Goal of the exercise = The task calls for an exact copy of the records, without any images.
• • • • •
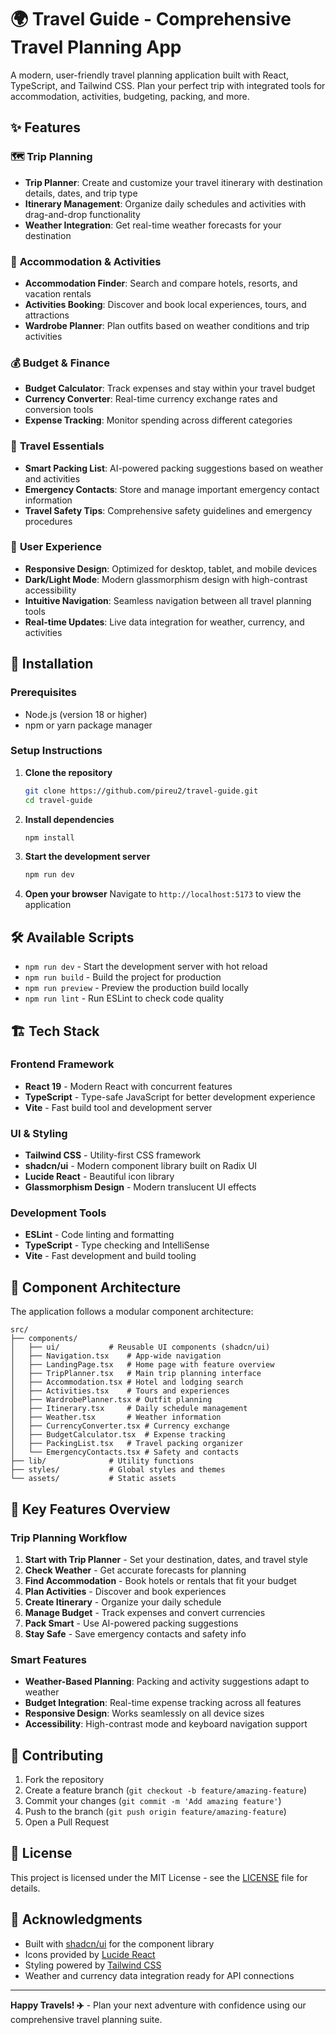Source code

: # 🌍 Travel Guide - Comprehensive Travel Planning App

A modern, user-friendly travel planning application built with React, TypeScript, and Tailwind CSS. Plan your perfect trip with integrated tools for accommodation, activities, budgeting, packing, and more.

## ✨ Features

### 🗺️ **Trip Planning**

- **Trip Planner**: Create and customize your travel itinerary with destination details, dates, and trip type
- **Itinerary Management**: Organize daily schedules and activities with drag-and-drop functionality
- **Weather Integration**: Get real-time weather forecasts for your destination

### 🏨 **Accommodation & Activities**

- **Accommodation Finder**: Search and compare hotels, resorts, and vacation rentals
- **Activities Booking**: Discover and book local experiences, tours, and attractions
- **Wardrobe Planner**: Plan outfits based on weather conditions and trip activities

### 💰 **Budget & Finance**

- **Budget Calculator**: Track expenses and stay within your travel budget
- **Currency Converter**: Real-time currency exchange rates and conversion tools
- **Expense Tracking**: Monitor spending across different categories

### 🎒 **Travel Essentials**

- **Smart Packing List**: AI-powered packing suggestions based on weather and activities
- **Emergency Contacts**: Store and manage important emergency contact information
- **Travel Safety Tips**: Comprehensive safety guidelines and emergency procedures

### 🎨 **User Experience**

- **Responsive Design**: Optimized for desktop, tablet, and mobile devices
- **Dark/Light Mode**: Modern glassmorphism design with high-contrast accessibility
- **Intuitive Navigation**: Seamless navigation between all travel planning tools
- **Real-time Updates**: Live data integration for weather, currency, and activities

## 🚀 Installation

### Prerequisites

- Node.js (version 18 or higher)
- npm or yarn package manager

### Setup Instructions

1. **Clone the repository**

   ```bash
   git clone https://github.com/pireu2/travel-guide.git
   cd travel-guide
   ```

2. **Install dependencies**

   ```bash
   npm install
   ```

3. **Start the development server**

   ```bash
   npm run dev
   ```

4. **Open your browser**
   Navigate to `http://localhost:5173` to view the application

## 🛠️ Available Scripts

- `npm run dev` - Start the development server with hot reload
- `npm run build` - Build the project for production
- `npm run preview` - Preview the production build locally
- `npm run lint` - Run ESLint to check code quality

## 🏗️ Tech Stack

### Frontend Framework

- **React 19** - Modern React with concurrent features
- **TypeScript** - Type-safe JavaScript for better development experience
- **Vite** - Fast build tool and development server

### UI & Styling

- **Tailwind CSS** - Utility-first CSS framework
- **shadcn/ui** - Modern component library built on Radix UI
- **Lucide React** - Beautiful icon library
- **Glassmorphism Design** - Modern translucent UI effects

### Development Tools

- **ESLint** - Code linting and formatting
- **TypeScript** - Type checking and IntelliSense
- **Vite** - Fast development and build tooling

## 📱 Component Architecture

The application follows a modular component architecture:

```
src/
├── components/
│   ├── ui/           # Reusable UI components (shadcn/ui)
│   ├── Navigation.tsx    # App-wide navigation
│   ├── LandingPage.tsx   # Home page with feature overview
│   ├── TripPlanner.tsx   # Main trip planning interface
│   ├── Accommodation.tsx # Hotel and lodging search
│   ├── Activities.tsx    # Tours and experiences
│   ├── WardrobePlanner.tsx # Outfit planning
│   ├── Itinerary.tsx     # Daily schedule management
│   ├── Weather.tsx       # Weather information
│   ├── CurrencyConverter.tsx # Currency exchange
│   ├── BudgetCalculator.tsx  # Expense tracking
│   ├── PackingList.tsx   # Travel packing organizer
│   └── EmergencyContacts.tsx # Safety and contacts
├── lib/              # Utility functions
├── styles/           # Global styles and themes
└── assets/           # Static assets
```

## 🎯 Key Features Overview

### Trip Planning Workflow

1. **Start with Trip Planner** - Set your destination, dates, and travel style
2. **Check Weather** - Get accurate forecasts for planning
3. **Find Accommodation** - Book hotels or rentals that fit your budget
4. **Plan Activities** - Discover and book experiences
5. **Create Itinerary** - Organize your daily schedule
6. **Manage Budget** - Track expenses and convert currencies
7. **Pack Smart** - Use AI-powered packing suggestions
8. **Stay Safe** - Save emergency contacts and safety info

### Smart Features

- **Weather-Based Planning**: Packing and activity suggestions adapt to weather
- **Budget Integration**: Real-time expense tracking across all features
- **Responsive Design**: Works seamlessly on all device sizes
- **Accessibility**: High-contrast mode and keyboard navigation support

## 🤝 Contributing

1. Fork the repository
2. Create a feature branch (`git checkout -b feature/amazing-feature`)
3. Commit your changes (`git commit -m 'Add amazing feature'`)
4. Push to the branch (`git push origin feature/amazing-feature`)
5. Open a Pull Request

## 📄 License

This project is licensed under the MIT License - see the [LICENSE](LICENSE) file for details.

## 🙏 Acknowledgments

- Built with [shadcn/ui](https://ui.shadcn.com/) for the component library
- Icons provided by [Lucide React](https://lucide.dev/)
- Styling powered by [Tailwind CSS](https://tailwindcss.com/)
- Weather and currency data integration ready for API connections

---

**Happy Travels! ✈️** - Plan your next adventure with confidence using our comprehensive travel planning suite.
• • • • •
Solved exercise =
Source code

: # 🌍 Travel Guide - Comprehensive Travel Planning App

A modern, user-friendly travel planning application built with React, TypeScript, and Tailwind CSS. Plan your perfect trip with integrated tools for accommodation, activities, budgeting, packing, and more.

## ✨ Features

### 🗺️ **Trip Planning**

- **Trip Planner**: Create and customize your travel itinerary with destination details, dates, and trip type
- **Itinerary Management**: Organize daily schedules and activities with drag-and-drop functionality
- **Weather Integration**: Get real-time weather forecasts for your destination

### 🏨 **Accommodation & Activities**

- **Accommodation Finder**: Search and compare hotels, resorts, and vacation rentals
- **Activities Booking**: Discover and book local experiences, tours, and attractions
- **Wardrobe Planner**: Plan outfits based on weather conditions and trip activities

### 💰 **Budget & Finance**

- **Budget Calculator**: Track expenses and stay within your travel budget
- **Currency Converter**: Real-time currency exchange rates and conversion tools
- **Expense Tracking**: Monitor spending across different categories

### 🎒 **Travel Essentials**

- **Smart Packing List**: AI-powered packing suggestions based on weather and activities
- **Emergency Contacts**: Store and manage important emergency contact information
- **Travel Safety Tips**: Comprehensive safety guidelines and emergency procedures

### 🎨 **User Experience**

- **Responsive Design**: Optimized for desktop, tablet, and mobile devices
- **Dark/Light Mode**: Modern glassmorphism design with high-contrast accessibility
- **Intuitive Navigation**: Seamless navigation between all travel planning tools
- **Real-time Updates**: Live data integration for weather, currency, and activities

## 🚀 Installation

### Prerequisites

- Node.js (version 18 or higher)
- npm or yarn package manager

### Setup Instructions

1. **Clone the repository**

   ```bash
   git clone https://github.com/pireu2/travel-guide.git
   cd travel-guide
   ```

2. **Install dependencies**

   ```bash
   npm install
   ```

3. **Start the development server**

   ```bash
   npm run dev
   ```

4. **Open your browser**
   Navigate to `http://localhost:5173` to view the application

## 🛠️ Available Scripts

- `npm run dev` - Start the development server with hot reload
- `npm run build` - Build the project for production
- `npm run preview` - Preview the production build locally
- `npm run lint` - Run ESLint to check code quality

## 🏗️ Tech Stack

### Frontend Framework

- **React 19** - Modern React with concurrent features
- **TypeScript** - Type-safe JavaScript for better development experience
- **Vite** - Fast build tool and development server

### UI & Styling

- **Tailwind CSS** - Utility-first CSS framework
- **shadcn/ui** - Modern component library built on Radix UI
- **Lucide React** - Beautiful icon library
- **Glassmorphism Design** - Modern translucent UI effects

### Development Tools

- **ESLint** - Code linting and formatting
- **TypeScript** - Type checking and IntelliSense
- **Vite** - Fast development and build tooling

## 📱 Component Architecture

The application follows a modular component architecture:

```
src/
├── components/
│   ├── ui/           # Reusable UI components (shadcn/ui)
│   ├── Navigation.tsx    # App-wide navigation
│   ├── LandingPage.tsx   # Home page with feature overview
│   ├── TripPlanner.tsx   # Main trip planning interface
│   ├── Accommodation.tsx # Hotel and lodging search
│   ├── Activities.tsx    # Tours and experiences
│   ├── WardrobePlanner.tsx # Outfit planning
│   ├── Itinerary.tsx     # Daily schedule management
│   ├── Weather.tsx       # Weather information
│   ├── CurrencyConverter.tsx # Currency exchange
│   ├── BudgetCalculator.tsx  # Expense tracking
│   ├── PackingList.tsx   # Travel packing organizer
│   └── EmergencyContacts.tsx # Safety and contacts
├── lib/              # Utility functions
├── styles/           # Global styles and themes
└── assets/           # Static assets
```

## 🎯 Key Features Overview

### Trip Planning Workflow

1. **Start with Trip Planner** - Set your destination, dates, and travel style
2. **Check Weather** - Get accurate forecasts for planning
3. **Find Accommodation** - Book hotels or rentals that fit your budget
4. **Plan Activities** - Discover and book experiences
5. **Create Itinerary** - Organize your daily schedule
6. **Manage Budget** - Track expenses and convert currencies
7. **Pack Smart** - Use AI-powered packing suggestions
8. **Stay Safe** - Save emergency contacts and safety info

### Smart Features

- **Weather-Based Planning**: Packing and activity suggestions adapt to weather
- **Budget Integration**: Real-time expense tracking across all features
- **Responsive Design**: Works seamlessly on all device sizes
- **Accessibility**: High-contrast mode and keyboard navigation support

## 🤝 Contributing

1. Fork the repository
2. Create a feature branch (`git checkout -b feature/amazing-feature`)
3. Commit your changes (`git commit -m 'Add amazing feature'`)
4. Push to the branch (`git push origin feature/amazing-feature`)
5. Open a Pull Request

## 📄 License

This project is licensed under the MIT License - see the [LICENSE](LICENSE) file for details.

## 🙏 Acknowledgments

- Built with [shadcn/ui](https://ui.shadcn.com/) for the component library
- Icons provided by [Lucide React](https://lucide.dev/)
- Styling powered by [Tailwind CSS](https://tailwindcss.com/)
- Weather and currency data integration ready for API connections

---

**Happy Travels! ✈️** - Plan your next adventure with confidence using our comprehensive travel planning suite.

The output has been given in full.